INSTRUCTIONS FOR THE TASK:
Only the text should come through, so restate the listing exactly and drop its images.

PROVIDED INFORMATION:

"""

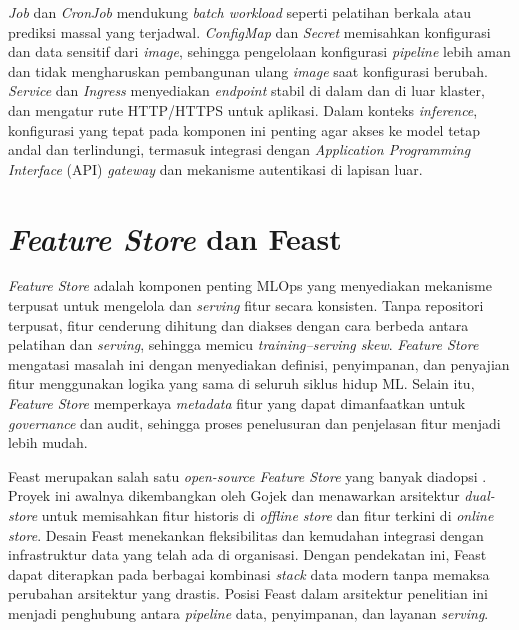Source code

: \textit{Job} dan \textit{CronJob} mendukung \textit{batch workload} seperti pelatihan berkala atau prediksi massal yang terjadwal. \textit{ConfigMap} dan \textit{Secret} memisahkan konfigurasi dan data sensitif dari \textit{image}, sehingga pengelolaan konfigurasi \textit{pipeline} lebih aman dan tidak mengharuskan pembangunan ulang \textit{image} saat konfigurasi berubah. \textit{Service} dan \textit{Ingress} menyediakan \textit{endpoint} stabil di dalam dan di luar klaster, dan mengatur rute HTTP/HTTPS untuk aplikasi. Dalam konteks \textit{inference}, konfigurasi yang tepat pada komponen ini penting agar akses ke model tetap andal dan terlindungi, termasuk integrasi dengan \textit{Application Programming Interface} (API) \textit{gateway} dan mekanisme autentikasi di lapisan luar.

\section{\textit{Feature Store} dan Feast}
\label{sec:feature_store}

\textit{Feature Store} adalah komponen penting MLOps yang menyediakan mekanisme terpusat untuk mengelola dan \textit{serving} fitur secara konsisten. Tanpa repositori terpusat, fitur cenderung dihitung dan diakses dengan cara berbeda antara pelatihan dan \textit{serving}, sehingga memicu \textit{training--serving skew}. \textit{Feature Store} mengatasi masalah ini dengan menyediakan definisi, penyimpanan, dan penyajian fitur menggunakan logika yang sama di seluruh siklus hidup ML. Selain itu, \textit{Feature Store} memperkaya \textit{metadata} fitur yang dapat dimanfaatkan untuk \textit{governance} dan audit, sehingga proses penelusuran dan penjelasan fitur menjadi lebih mudah.

Feast merupakan salah satu \textit{open-source Feature Store} yang banyak diadopsi \autocite{feast2024}. Proyek ini awalnya dikembangkan oleh Gojek dan menawarkan arsitektur \textit{dual-store} untuk memisahkan fitur historis di \textit{offline store} dan fitur terkini di \textit{online store}. Desain Feast menekankan fleksibilitas dan kemudahan integrasi dengan infrastruktur data yang telah ada di organisasi. Dengan pendekatan ini, Feast dapat diterapkan pada berbagai kombinasi \textit{stack} data modern tanpa memaksa perubahan arsitektur yang drastis. Posisi Feast dalam arsitektur penelitian ini menjadi penghubung antara \textit{pipeline} data, penyimpanan, dan layanan \textit{serving}.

"""

TASK RESPONSE:
Source code

: \textit{Job} dan \textit{CronJob} mendukung \textit{batch workload} seperti pelatihan berkala atau prediksi massal yang terjadwal. \textit{ConfigMap} dan \textit{Secret} memisahkan konfigurasi dan data sensitif dari \textit{image}, sehingga pengelolaan konfigurasi \textit{pipeline} lebih aman dan tidak mengharuskan pembangunan ulang \textit{image} saat konfigurasi berubah. \textit{Service} dan \textit{Ingress} menyediakan \textit{endpoint} stabil di dalam dan di luar klaster, dan mengatur rute HTTP/HTTPS untuk aplikasi. Dalam konteks \textit{inference}, konfigurasi yang tepat pada komponen ini penting agar akses ke model tetap andal dan terlindungi, termasuk integrasi dengan \textit{Application Programming Interface} (API) \textit{gateway} dan mekanisme autentikasi di lapisan luar.

\section{\textit{Feature Store} dan Feast}
\label{sec:feature_store}

\textit{Feature Store} adalah komponen penting MLOps yang menyediakan mekanisme terpusat untuk mengelola dan \textit{serving} fitur secara konsisten. Tanpa repositori terpusat, fitur cenderung dihitung dan diakses dengan cara berbeda antara pelatihan dan \textit{serving}, sehingga memicu \textit{training--serving skew}. \textit{Feature Store} mengatasi masalah ini dengan menyediakan definisi, penyimpanan, dan penyajian fitur menggunakan logika yang sama di seluruh siklus hidup ML. Selain itu, \textit{Feature Store} memperkaya \textit{metadata} fitur yang dapat dimanfaatkan untuk \textit{governance} dan audit, sehingga proses penelusuran dan penjelasan fitur menjadi lebih mudah.

Feast merupakan salah satu \textit{open-source Feature Store} yang banyak diadopsi \autocite{feast2024}. Proyek ini awalnya dikembangkan oleh Gojek dan menawarkan arsitektur \textit{dual-store} untuk memisahkan fitur historis di \textit{offline store} dan fitur terkini di \textit{online store}. Desain Feast menekankan fleksibilitas dan kemudahan integrasi dengan infrastruktur data yang telah ada di organisasi. Dengan pendekatan ini, Feast dapat diterapkan pada berbagai kombinasi \textit{stack} data modern tanpa memaksa perubahan arsitektur yang drastis. Posisi Feast dalam arsitektur penelitian ini menjadi penghubung antara \textit{pipeline} data, penyimpanan, dan layanan \textit{serving}.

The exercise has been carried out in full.